> [What needs to be done]: Make an exact copy of all the records that follow, apart from the pictures.

Data records section start

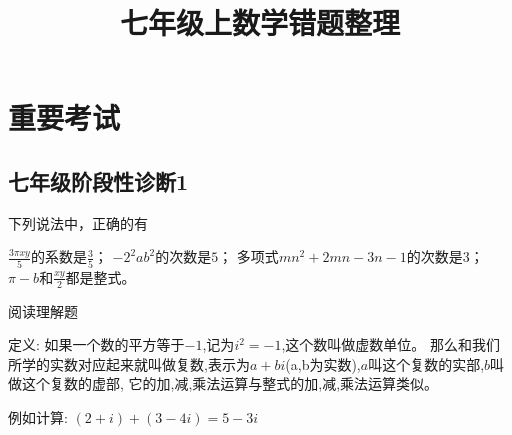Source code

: \documentclass[answers]{exam}
\title{七年级上数学错题整理}
\newcommand\epart{\part}
\begin{document}
\maketitle

\section{重要考试}

\subsection{七年级阶段性诊断1}

\begin{questions}
\question
下列说法中，正确的有\fillin
  
\begin{oneparchoices}
  \choice $\frac{3 \pi xy}{5}$的系数是$\frac{3}{5}$；
  \correctchoice $-2^2ab^2$的次数是$5$；
  \choice 多项式$mn^2+2mn-3n-1$的次数是$3$；
  \choice $\pi - b$和$\frac{xy}{2}$都是整式。
\end{oneparchoices}

\question
阅读理解题

定义:
如果一个数的平方等于$-1$,记为$i^2=-1$,这个数叫做虚数单位。
那么和我们所学的实数对应起来就叫做复数,表示为$a+bi$(a,b为实数),$a$叫这个复数的实部,$b$叫做这个复数的虚部,
它的加,减,乘法运算与整式的加,减,乘法运算类似。

例如计算: $(2+i) + (3-4i)=5-3i$

\end{questions}
\end{document}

Data records section end

> [Exercise solution]:
Source code

: \documentclass[answers]{exam}
\title{七年级上数学错题整理}
\newcommand\epart{\part}
\begin{document}
\maketitle

\section{重要考试}

\subsection{七年级阶段性诊断1}

\begin{questions}
\question
下列说法中，正确的有\fillin
  
\begin{oneparchoices}
  \choice $\frac{3 \pi xy}{5}$的系数是$\frac{3}{5}$；
  \correctchoice $-2^2ab^2$的次数是$5$；
  \choice 多项式$mn^2+2mn-3n-1$的次数是$3$；
  \choice $\pi - b$和$\frac{xy}{2}$都是整式。
\end{oneparchoices}

\question
阅读理解题

定义:
如果一个数的平方等于$-1$,记为$i^2=-1$,这个数叫做虚数单位。
那么和我们所学的实数对应起来就叫做复数,表示为$a+bi$(a,b为实数),$a$叫这个复数的实部,$b$叫做这个复数的虚部,
它的加,减,乘法运算与整式的加,减,乘法运算类似。

例如计算: $(2+i) + (3-4i)=5-3i$

\end{questions}
\end{document}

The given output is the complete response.